そう、ここでレストランを開業して、何処にいても何をしていても、その耳に俺の作った毎日のメニューが入るくらい有名になると。

 

 

自室のチェストに飾られた最近撮ったであろう麦藁の集合写真。

勿論俺はそこにいない。

 

空の皿を情けなく咥える船長を中心に、ナミさんウソップが脇を固めロビンちゃんがフランキーと仲良く並ぶ。

入るスペースが高かったのか?チョッパーが大型化しながら笑っていた。骨は見慣れない楽器を持って脚を振り上げて。

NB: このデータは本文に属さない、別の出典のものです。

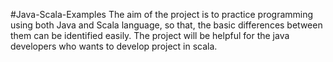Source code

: #Java-Scala-Examples
The aim of the project is to practice programming using both Java and Scala language, so that, the basic differences between them can be identified easily. The project will be helpful for the java developers who wants to develop project in scala.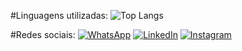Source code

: #Linguagens utilizadas:
![Top Langs](https://github-readme-stats.vercel.app/api/top-langs/?username=jvdsmc&layout=compact)

#Redes sociais:
[![WhatsApp](https://img.shields.io/badge/WhatsApp-25D366?style=for-the-badge&logo=whatsapp&logoColor=white)](https://wa.me/5528999276807)
[![LinkedIn](https://img.shields.io/badge/LinkedIn-0077B5?style=for-the-badge&logo=linkedin&logoColor=white)](https://www.linkedin.com/in/jo%C3%A3o-victor-de-salles-9a4b51269/)
[![Instagram](https://img.shields.io/badge/Instagram-E4405F?style=for-the-badge&logo=instagram&logoColor=white)](https://www.instagram.com/jvdsmc)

そして、左片隅にウンザリした表情のゾロが、面倒くさそうに斜に構えて写る。

 

青空と青海の中で、彼らは生きている。

四角い箱の中で我武者羅になって働く自分が惨めに思えて、無性に悔しくて泣きたくなった。

 

 

船を降りた事を後悔していない。

ただ、未練が残る。

 

そんな情けなく弱い自分が嫌いになる。

 

 

 

 

 

 

 

開業して何年かぶりに休業した。

働き詰めの俺は、2日ほど店を閉めて島を歩く。

 

この島に初めて足を置いたのは、何も無い白の砂浜が続くこの湾。

そこに俺は理由も無く着ていた。

 

荷物を砂浜に置き、静かに寄せる海を見る。

寄せては返し、また寄せては海へと戻る流木が、まるでふらつく自分を見ているようだと自虐に笑った。

 

金色に染まる空と、同色に輝く海と……。

靴を脱ぎ捨て駆け出した俺は、真っ直ぐ海へと入り込む。

遠浅の海は、何処まで行っても深くはならず、駆け出す足を緩めた俺は、膝下で存在を教えてくれる海へ跪いた。

 

 

 

この数年で得たものは、幻の海と自分の城にコックとしての名声。

失ったものは、大切な仲間との波乱万丈な日々。

 

変わらなかったのは、料理に対する情熱と人知れず想い続けた恋心。

 

 

 

写真のアイツは、相変わらず俺に興味の欠片もなくて、鬱陶しい同船者が減った程度の認識で。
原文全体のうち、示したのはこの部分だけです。